### [Problem statement]
Omit the pictures from the listing below and print every remaining entry verbatim.

### [Dataset]
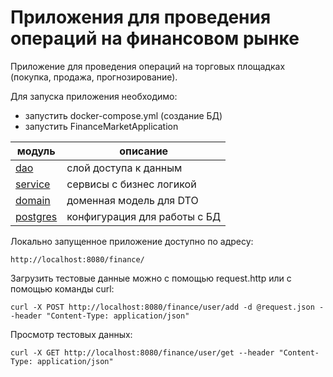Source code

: # Приложения для проведения операций на финансовом рынке

Приложение для проведения операций на торговых площадках (покупка, продажа, прогнозирование).

Для запуска приложения необходимо:
- запустить docker-compose.yml (создание БД)
- запустить FinanceMarketApplication

| модуль | описание |
| --- | --- |
| [dao](dao) | слой доступа к данным |
| [service](service) | сервисы с бизнес логикой |
| [domain](domain) | доменная модель для DTO | 
| [postgres](postgres) | конфигурация для работы с БД |

Локально запущенное приложение доступно по адресу:
```
http://localhost:8080/finance/
```

Загрузить тестовые данные можно с помощью request.http или с помощью команды curl:
```
curl -X POST http://localhost:8080/finance/user/add -d @request.json --header "Content-Type: application/json"
```
Просмотр тестовых данных:
```
curl -X GET http://localhost:8080/finance/user/get --header "Content-Type: application/json"
```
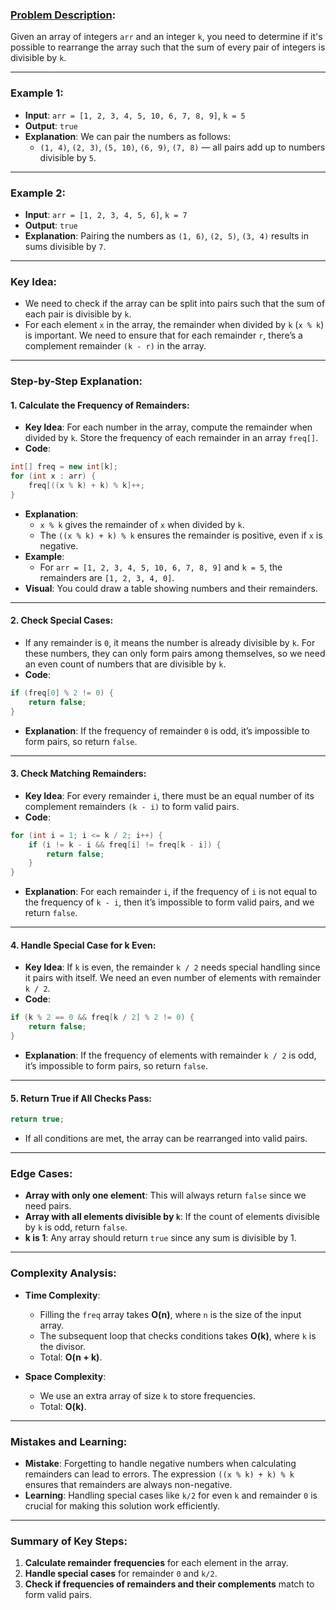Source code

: ### **[Problem Description](https://leetcode.com/problems/check-if-array-pairs-are-divisible-by-k/description/?envType=daily-question&envId=2024-10-01)**:  
Given an array of integers `arr` and an integer `k`, you need to determine if it's possible to rearrange the array such that the sum of every pair of integers is divisible by `k`.

---

### **Example 1**:

- **Input**: `arr = [1, 2, 3, 4, 5, 10, 6, 7, 8, 9]`, `k = 5`
- **Output**: `true`
- **Explanation**: We can pair the numbers as follows:
  - `(1, 4)`, `(2, 3)`, `(5, 10)`, `(6, 9)`, `(7, 8)` — all pairs add up to numbers divisible by `5`.

---

### **Example 2**:

- **Input**: `arr = [1, 2, 3, 4, 5, 6]`, `k = 7`
- **Output**: `true`
- **Explanation**: Pairing the numbers as `(1, 6)`, `(2, 5)`, `(3, 4)` results in sums divisible by `7`.

---

### **Key Idea**:
- We need to check if the array can be split into pairs such that the sum of each pair is divisible by `k`.
- For each element `x` in the array, the remainder when divided by `k` (`x % k`) is important. We need to ensure that for each remainder `r`, there’s a complement remainder `(k - r)` in the array.

---

### **Step-by-Step Explanation**:

#### 1. **Calculate the Frequency of Remainders**:
   - **Key Idea**: For each number in the array, compute the remainder when divided by `k`. Store the frequency of each remainder in an array `freq[]`.
   - **Code**: 

   ```java
   int[] freq = new int[k];
   for (int x : arr) {
       freq[((x % k) + k) % k]++;
   }
   ```
   - **Explanation**: 
     - `x % k` gives the remainder of `x` when divided by `k`. 
     - The `((x % k) + k) % k` ensures the remainder is positive, even if `x` is negative.
   - **Example**: 
     - For `arr = [1, 2, 3, 4, 5, 10, 6, 7, 8, 9]` and `k = 5`, the remainders are `[1, 2, 3, 4, 0]`.
   - **Visual**: You could draw a table showing numbers and their remainders.

---

#### 2. **Check Special Cases**:
   - If any remainder is `0`, it means the number is already divisible by `k`. For these numbers, they can only form pairs among themselves, so we need an even count of numbers that are divisible by `k`.
   - **Code**:

   ```java
   if (freq[0] % 2 != 0) {
       return false;
   }
   ```

   - **Explanation**: If the frequency of remainder `0` is odd, it’s impossible to form pairs, so return `false`.

---

#### 3. **Check Matching Remainders**:
   - **Key Idea**: For every remainder `i`, there must be an equal number of its complement remainders `(k - i)` to form valid pairs.
   - **Code**:

   ```java
   for (int i = 1; i <= k / 2; i++) {
       if (i != k - i && freq[i] != freq[k - i]) {
           return false;
       }
   }
   ```

   - **Explanation**: For each remainder `i`, if the frequency of `i` is not equal to the frequency of `k - i`, then it’s impossible to form valid pairs, and we return `false`.

---

#### 4. **Handle Special Case for k Even**:
   - **Key Idea**: If `k` is even, the remainder `k / 2` needs special handling since it pairs with itself. We need an even number of elements with remainder `k / 2`.
   - **Code**:

   ```java
   if (k % 2 == 0 && freq[k / 2] % 2 != 0) {
       return false;
   }
   ```

   - **Explanation**: If the frequency of elements with remainder `k / 2` is odd, it’s impossible to form pairs, so return `false`.

---

#### 5. **Return True if All Checks Pass**:

   ```java
   return true;
   ```

   - If all conditions are met, the array can be rearranged into valid pairs.

---

### **Edge Cases**:
- **Array with only one element**: This will always return `false` since we need pairs.
- **Array with all elements divisible by `k`**: If the count of elements divisible by `k` is odd, return `false`.
- **k is 1**: Any array should return `true` since any sum is divisible by 1.

---

### **Complexity Analysis**:  

- **Time Complexity**:
  - Filling the `freq` array takes **O(n)**, where `n` is the size of the input array.
  - The subsequent loop that checks conditions takes **O(k)**, where `k` is the divisor.
  - Total: **O(n + k)**.

- **Space Complexity**:
  - We use an extra array of size `k` to store frequencies.
  - Total: **O(k)**.

---

### **Mistakes and Learning**:
- **Mistake**: Forgetting to handle negative numbers when calculating remainders can lead to errors. The expression `((x % k) + k) % k` ensures that remainders are always non-negative.
- **Learning**: Handling special cases like `k/2` for even `k` and remainder `0` is crucial for making this solution work efficiently.

---

### **Summary of Key Steps**:
1. **Calculate remainder frequencies** for each element in the array.
2. **Handle special cases** for remainder `0` and `k/2`.
3. **Check if frequencies of remainders and their complements** match to form valid pairs.
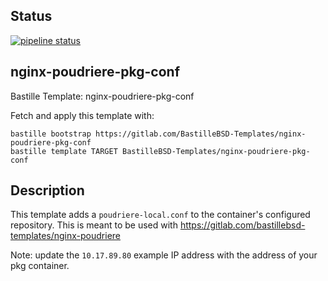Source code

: ## Status
[![pipeline status](https://gitlab.com/bastillebsd-templates/nginx-poudriere-pkg-conf/badges/master/pipeline.svg)](https://gitlab.com/bastillebsd-templates/nginx-poudriere-pkg-conf/commits/master)

## nginx-poudriere-pkg-conf
Bastille Template: nginx-poudriere-pkg-conf

Fetch and apply this template with:

```shell
bastille bootstrap https://gitlab.com/BastilleBSD-Templates/nginx-poudriere-pkg-conf
bastille template TARGET BastilleBSD-Templates/nginx-poudriere-pkg-conf
```

## Description
This template adds a `poudriere-local.conf` to the container's configured
repository. This is meant to be used with
https://gitlab.com/bastillebsd-templates/nginx-poudriere

Note: update the `10.17.89.80` example IP address with the address of your pkg
container.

### [Solution to this exercise]
Source code

: # Приложения для проведения операций на финансовом рынке

Приложение для проведения операций на торговых площадках (покупка, продажа, прогнозирование).

Для запуска приложения необходимо:
- запустить docker-compose.yml (создание БД)
- запустить FinanceMarketApplication

| модуль | описание |
| --- | --- |
| [dao](dao) | слой доступа к данным |
| [service](service) | сервисы с бизнес логикой |
| [domain](domain) | доменная модель для DTO | 
| [postgres](postgres) | конфигурация для работы с БД |

Локально запущенное приложение доступно по адресу:
```
http://localhost:8080/finance/
```

Загрузить тестовые данные можно с помощью request.http или с помощью команды curl:
```
curl -X POST http://localhost:8080/finance/user/add -d @request.json --header "Content-Type: application/json"
```
Просмотр тестовых данных:
```
curl -X GET http://localhost:8080/finance/user/get --header "Content-Type: application/json"
```
Source code

: ### **[Problem Description](https://leetcode.com/problems/check-if-array-pairs-are-divisible-by-k/description/?envType=daily-question&envId=2024-10-01)**:  
Given an array of integers `arr` and an integer `k`, you need to determine if it's possible to rearrange the array such that the sum of every pair of integers is divisible by `k`.

---

### **Example 1**:

- **Input**: `arr = [1, 2, 3, 4, 5, 10, 6, 7, 8, 9]`, `k = 5`
- **Output**: `true`
- **Explanation**: We can pair the numbers as follows:
  - `(1, 4)`, `(2, 3)`, `(5, 10)`, `(6, 9)`, `(7, 8)` — all pairs add up to numbers divisible by `5`.

---

### **Example 2**:

- **Input**: `arr = [1, 2, 3, 4, 5, 6]`, `k = 7`
- **Output**: `true`
- **Explanation**: Pairing the numbers as `(1, 6)`, `(2, 5)`, `(3, 4)` results in sums divisible by `7`.

---

### **Key Idea**:
- We need to check if the array can be split into pairs such that the sum of each pair is divisible by `k`.
- For each element `x` in the array, the remainder when divided by `k` (`x % k`) is important. We need to ensure that for each remainder `r`, there’s a complement remainder `(k - r)` in the array.

---

### **Step-by-Step Explanation**:

#### 1. **Calculate the Frequency of Remainders**:
   - **Key Idea**: For each number in the array, compute the remainder when divided by `k`. Store the frequency of each remainder in an array `freq[]`.
   - **Code**: 

   ```java
   int[] freq = new int[k];
   for (int x : arr) {
       freq[((x % k) + k) % k]++;
   }
   ```
   - **Explanation**: 
     - `x % k` gives the remainder of `x` when divided by `k`. 
     - The `((x % k) + k) % k` ensures the remainder is positive, even if `x` is negative.
   - **Example**: 
     - For `arr = [1, 2, 3, 4, 5, 10, 6, 7, 8, 9]` and `k = 5`, the remainders are `[1, 2, 3, 4, 0]`.
   - **Visual**: You could draw a table showing numbers and their remainders.

---

#### 2. **Check Special Cases**:
   - If any remainder is `0`, it means the number is already divisible by `k`. For these numbers, they can only form pairs among themselves, so we need an even count of numbers that are divisible by `k`.
   - **Code**:

   ```java
   if (freq[0] % 2 != 0) {
       return false;
   }
   ```

   - **Explanation**: If the frequency of remainder `0` is odd, it’s impossible to form pairs, so return `false`.

---

#### 3. **Check Matching Remainders**:
   - **Key Idea**: For every remainder `i`, there must be an equal number of its complement remainders `(k - i)` to form valid pairs.
   - **Code**:

   ```java
   for (int i = 1; i <= k / 2; i++) {
       if (i != k - i && freq[i] != freq[k - i]) {
           return false;
       }
   }
   ```

   - **Explanation**: For each remainder `i`, if the frequency of `i` is not equal to the frequency of `k - i`, then it’s impossible to form valid pairs, and we return `false`.

---

#### 4. **Handle Special Case for k Even**:
   - **Key Idea**: If `k` is even, the remainder `k / 2` needs special handling since it pairs with itself. We need an even number of elements with remainder `k / 2`.
   - **Code**:

   ```java
   if (k % 2 == 0 && freq[k / 2] % 2 != 0) {
       return false;
   }
   ```

   - **Explanation**: If the frequency of elements with remainder `k / 2` is odd, it’s impossible to form pairs, so return `false`.

---

#### 5. **Return True if All Checks Pass**:

   ```java
   return true;
   ```

   - If all conditions are met, the array can be rearranged into valid pairs.

---

### **Edge Cases**:
- **Array with only one element**: This will always return `false` since we need pairs.
- **Array with all elements divisible by `k`**: If the count of elements divisible by `k` is odd, return `false`.
- **k is 1**: Any array should return `true` since any sum is divisible by 1.

---

### **Complexity Analysis**:  

- **Time Complexity**:
  - Filling the `freq` array takes **O(n)**, where `n` is the size of the input array.
  - The subsequent loop that checks conditions takes **O(k)**, where `k` is the divisor.
  - Total: **O(n + k)**.

- **Space Complexity**:
  - We use an extra array of size `k` to store frequencies.
  - Total: **O(k)**.

---

### **Mistakes and Learning**:
- **Mistake**: Forgetting to handle negative numbers when calculating remainders can lead to errors. The expression `((x % k) + k) % k` ensures that remainders are always non-negative.
- **Learning**: Handling special cases like `k/2` for even `k` and remainder `0` is crucial for making this solution work efficiently.

---

### **Summary of Key Steps**:
1. **Calculate remainder frequencies** for each element in the array.
2. **Handle special cases** for remainder `0` and `k/2`.
3. **Check if frequencies of remainders and their complements** match to form valid pairs.
Source code

: ## Status
[![pipeline status](https://gitlab.com/bastillebsd-templates/nginx-poudriere-pkg-conf/badges/master/pipeline.svg)](https://gitlab.com/bastillebsd-templates/nginx-poudriere-pkg-conf/commits/master)

## nginx-poudriere-pkg-conf
Bastille Template: nginx-poudriere-pkg-conf

Fetch and apply this template with:

```shell
bastille bootstrap https://gitlab.com/BastilleBSD-Templates/nginx-poudriere-pkg-conf
bastille template TARGET BastilleBSD-Templates/nginx-poudriere-pkg-conf
```

## Description
This template adds a `poudriere-local.conf` to the container's configured
repository. This is meant to be used with
https://gitlab.com/bastillebsd-templates/nginx-poudriere

Note: update the `10.17.89.80` example IP address with the address of your pkg
container.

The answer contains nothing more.